Tuesday, April 11, 2006

The First Annual Banter Awards

At least that’s what I’ve decided to call this since I haven’t been able to think of a better title. I’m assuming that by now, anyone who’s wanted to respond to the e-mail I sent out has already done so, so I’ll post some of the most interesting responses I’ve gotten, all of which will remain anonymous.

First up is my personal favorite. In my arrogance of sending this message to everyone in my e-mail list, I sent it to a number of Yahoo groups that have nothing to do with Politics. In doing so, I’d broken an obvious rule: Don’t get off topic in a Yahoo group or message board…Ever. Needless to say, the message got rejected properly by a number of them, but the only message someone actually took the time to type back to me instead of letting the machine do it was from the webmaster of the Yahoo Kimba Group.
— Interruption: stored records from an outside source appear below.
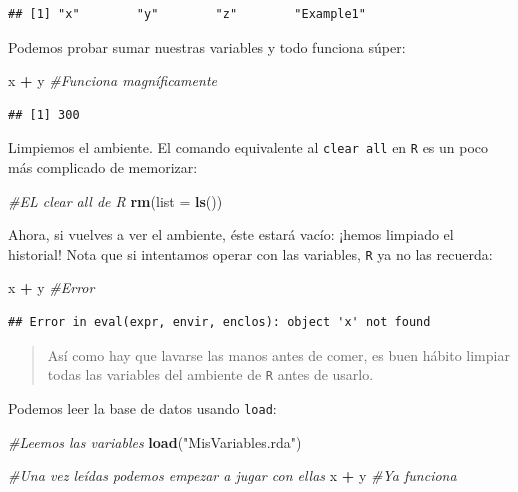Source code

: \documentclass[
]{book}
\newenvironment{Shaded}{\begin{snugshade}}{\end{snugshade}}
\newcommand{\CommentTok}[1]{\textcolor[rgb]{0.56,0.35,0.01}{\textit{#1}}}
\newcommand{\DataTypeTok}[1]{\textcolor[rgb]{0.13,0.29,0.53}{#1}}
\newcommand{\KeywordTok}[1]{\textcolor[rgb]{0.13,0.29,0.53}{\textbf{#1}}}
\newcommand{\NormalTok}[1]{#1}
\newcommand{\OperatorTok}[1]{\textcolor[rgb]{0.81,0.36,0.00}{\textbf{#1}}}
\newcommand{\StringTok}[1]{\textcolor[rgb]{0.31,0.60,0.02}{#1}}
\begin{document}
\begin{verbatim}
## [1] "x"        "y"        "z"        "Example1"
\end{verbatim}

Podemos probar sumar nuestras variables y todo funciona súper:

\begin{Shaded}
\begin{Highlighting}[]
\NormalTok{x }\OperatorTok{+}\StringTok{ }\NormalTok{y }\CommentTok{#Funciona magníficamente}
\end{Highlighting}
\end{Shaded}

\begin{verbatim}
## [1] 300
\end{verbatim}

Limpiemos el ambiente. El comando equivalente al \texttt{clear\ all} en \texttt{R} es un poco más complicado de memorizar:

\begin{Shaded}
\begin{Highlighting}[]
\CommentTok{#EL clear all de R}
\KeywordTok{rm}\NormalTok{(}\DataTypeTok{list =} \KeywordTok{ls}\NormalTok{())}
\end{Highlighting}
\end{Shaded}

Ahora, si vuelves a ver el ambiente, éste estará vacío: ¡hemos limpiado el historial! Nota que si intentamos operar con las variables, \texttt{R} ya no las recuerda:

\begin{Shaded}
\begin{Highlighting}[]
\NormalTok{x }\OperatorTok{+}\StringTok{ }\NormalTok{y }\CommentTok{#Error}
\end{Highlighting}
\end{Shaded}

\begin{verbatim}
## Error in eval(expr, envir, enclos): object 'x' not found
\end{verbatim}

\begin{quote}
Así como hay que lavarse las manos antes de comer, es buen hábito limpiar todas las variables del ambiente de \texttt{R} antes de usarlo.
\end{quote}

Podemos leer la base de datos usando \texttt{load}:

\begin{Shaded}
\begin{Highlighting}[]
\CommentTok{#Leemos las variables}
\KeywordTok{load}\NormalTok{(}\StringTok{"MisVariables.rda"}\NormalTok{)}

\CommentTok{#Una vez leídas podemos empezar a jugar con ellas}
\NormalTok{x }\OperatorTok{+}\StringTok{ }\NormalTok{y }\CommentTok{#Ya funciona}
\end{Highlighting}
\end{Shaded}
\end{document}
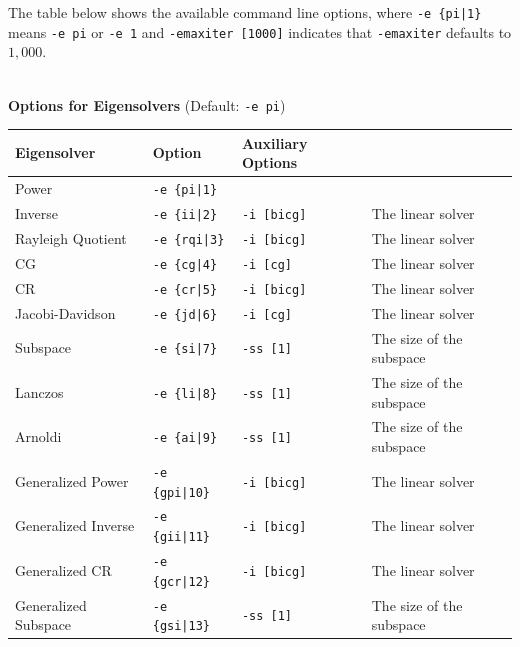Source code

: \documentclass[a4paper]{article}
\begin{document}
The table below shows the available command line options, 
where \verb=-e {pi|1}= means \verb=-e pi= or \verb=-e 1= and \verb=-emaxiter [1000]= indicates 
that \verb=-emaxiter= defaults to $1,000$.
\\
\\
\begin{minipage}[t]{\textwidth}
\begin{center}
{\bf Options for Eigensolvers} (Default: \verb=-e pi=) \\
\begin{tabular}{l|lll}\hline\hline
 Eigensolver      & Option              &  Auxiliary Options  & \\ \hline
\hline
 Power                             & \verb=-e {pi|1}=        &    \\ 
 Inverse                           & \verb=-e {ii|2}=        & 
 \verb=-i [bicg]= & The linear solver \\
 Rayleigh Quotient                 & \verb=-e {rqi|3}=       &
 \verb=-i [bicg]= & The linear solver \\
 CG                                & \verb=-e {cg|4}=        &
 \verb=-i [cg]= & The linear solver \\ 
 CR                                & \verb=-e {cr|5}=        &
 \verb=-i [bicg]= & The linear solver \\ 
 Jacobi-Davidson                   & \verb=-e {jd|6}=        &
 \verb=-i [cg]= & The linear solver \\ 
 Subspace                          & \verb=-e {si|7}=        &
 \verb=-ss [1]= & The size of the subspace \\
 Lanczos                           & \verb=-e {li|8}=        &
 \verb=-ss [1]= & The size of the subspace \\
 Arnoldi                           & \verb=-e {ai|9}=        &
 \verb=-ss [1]= & The size of the subspace \\
 Generalized Power                 & \verb=-e {gpi|10}=      &
 \verb=-i [bicg]= & The linear solver \\ 
 Generalized Inverse               & \verb=-e {gii|11}=      & 
 \verb=-i [bicg]= & The linear solver \\
 Generalized CR                    & \verb=-e {gcr|12}=      & 
 \verb=-i [bicg]= & The linear solver \\
 Generalized Subspace              & \verb=-e {gsi|13}=      &
 \verb=-ss [1]= & The size of the subspace \\
\hline         
\end{tabular}
\end{center}
\end{minipage}
\end{document}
For those of you unfamiliar with Kimba, it was a classic anime series from the 1960’s of a white lion who ruled Africa. And yeah, obviously, Disney borrowed a buttload of elements from this series for “The Lion King,” but I still think both are great. Kimba had a message to it that said to me that we should work towards togetherness, peacefulness, and if any factions actually threaten to destroy you and your kingdom, it’s OK to kick some ass:

“My friend taught me that it’s OK to fight against injustice.” Kimba, Episode 2

In my own way, I still consider this one of the many reasons as to why we went to war in Iraq and why I still justify our doing so. But I just broke the rules and sent them a political e-mail. So I thought, “Oh well. The show’s got a pretty conservative theme to it. Maybe the webmaster will understand, right?” Wrong! This is the e-mail I got back from the webmaster:

“This kind of bullshit is expressly forbidden on this group, and you were notified as such when you joined. Try it one more time and you will be banned.”

Ooof, that was harsh. So I sent him back an e-mail:

“My apologies. I didn’t mean to notify groups of this. This was an accident.”
Hist response: “My apologies for the brusque e-mail I sent. It’s beena really bad week for me.”

Problem solved.

Next up is a brief e-mail I got from some guy I haven’t e-mailed in over a year and I don’t even recognize the name, so I’m guessing I e-mailed this guy once before for something and never e-mailed him again until now. His is short and sweet:

“What the crap?”

And the last e-mail was from a former partner of mine who, last I checked, said he was apolitical. Therefore, his response is just as inconclusive as ever:

“WHOA DUDE!”

The other responses I got were fine. I sent the e-mail to some of my teachers at College of Marin thinking I could get some good quality arguments that way (Or at least a few more lashings from my film class teacher to boast about) but no such luck. Anyhow, anyone reading this blog is free to post their comments on this blog and let me know which one was your favorite so I can post a winner.